Chereads / Take down / Chapter 6 - RISA YANG HANCUR

Chapter 6 - RISA YANG HANCUR

"Cey! Risa ke mana?!" tanya Daniel pada Lacey saat dirinya tidak kunjung melihat Risa di sekolahnya.

"Gak tau. Biasanya jam segini sudah datang. Kakak juga yang pacarnya, kok nanya aku, sih." heran Lacey.

Tanpa merespon ucapan Lacey dan tanpa banyak cingcong lagi Daniel pergi dari kelas 11 A, ia berpikir jika kekasihnya itu tidak bisa masuk sekolah karena kondisi kepalanya yang terasa pusing akibat terlalu banyak minuman beralkohol. "Sudahlah, buat apa juga aku terlalu khawatir." acuh Daniel dengan senyumannya yang menyungging.
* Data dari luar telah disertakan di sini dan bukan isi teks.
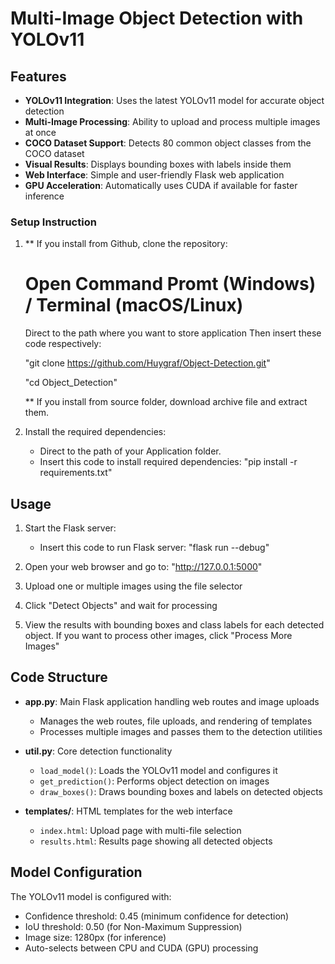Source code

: # Multi-Image Object Detection with YOLOv11

## Features

- **YOLOv11 Integration**: Uses the latest YOLOv11 model for accurate object detection
- **Multi-Image Processing**: Ability to upload and process multiple images at once
- **COCO Dataset Support**: Detects 80 common object classes from the COCO dataset
- **Visual Results**: Displays bounding boxes with labels inside them
- **Web Interface**: Simple and user-friendly Flask web application
- **GPU Acceleration**: Automatically uses CUDA if available for faster inference

### Setup Instruction

1. 
   ** If you install from Github, clone the repository:
   # Open Command Promt (Windows) /  Terminal (macOS/Linux)
   Direct to the path where you want to store application
   Then insert these code respectively:
   
   "git clone https://github.com/Huygraf/Object-Detection.git"
   
   "cd Object_Detection"

   ** If you install from source folder, download archive file and extract them.

2. Install the required dependencies:
   - Direct to the path of your Application folder.
   - Insert this code to install required dependencies:
      "pip install -r requirements.txt"

## Usage

1. Start the Flask server:
   - Insert this code to run Flask server:
      "flask run --debug"

2. Open your web browser and go to:
      "http://127.0.0.1:5000"

3. Upload one or multiple images using the file selector

4. Click "Detect Objects" and wait for processing

5. View the results with bounding boxes and class labels for each detected object. 
   If you want to process other images, click "Process More Images" 


## Code Structure

- **app.py**: Main Flask application handling web routes and image uploads
  - Manages the web routes, file uploads, and rendering of templates
  - Processes multiple images and passes them to the detection utilities

- **util.py**: Core detection functionality
  - `load_model()`: Loads the YOLOv11 model and configures it 
  - `get_prediction()`: Performs object detection on images
  - `draw_boxes()`: Draws bounding boxes and labels on detected objects

- **templates/**: HTML templates for the web interface
  - `index.html`: Upload page with multi-file selection
  - `results.html`: Results page showing all detected objects

## Model Configuration

The YOLOv11 model is configured with:

- Confidence threshold: 0.45 (minimum confidence for detection)
- IoU threshold: 0.50 (for Non-Maximum Suppression)
- Image size: 1280px (for inference)
- Auto-selects between CPU and CUDA (GPU) processing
Lalu ia pergi ke kelas dengan tas gendongnya yang sudah melekat di pandangan banyak orang.

"Risa tidak masuk? Tumben. Biasanya se-telat apapun, dia pasti akan tetap masuk." heran Altezza. Dengan tidak datangnya Risa ke sekolah, itu berarti hukumannya akan tertunda dan bahkan bisa membuat Merlin geram, lalu akan menambah tempo hukumannya lagi. Tapi Altezza tidak bisa mencari Risa ke apartemen sekarang, karena bel sudah berbunyi dan sebentar lagi guru pun akan masuk untuk memulai pelajaran.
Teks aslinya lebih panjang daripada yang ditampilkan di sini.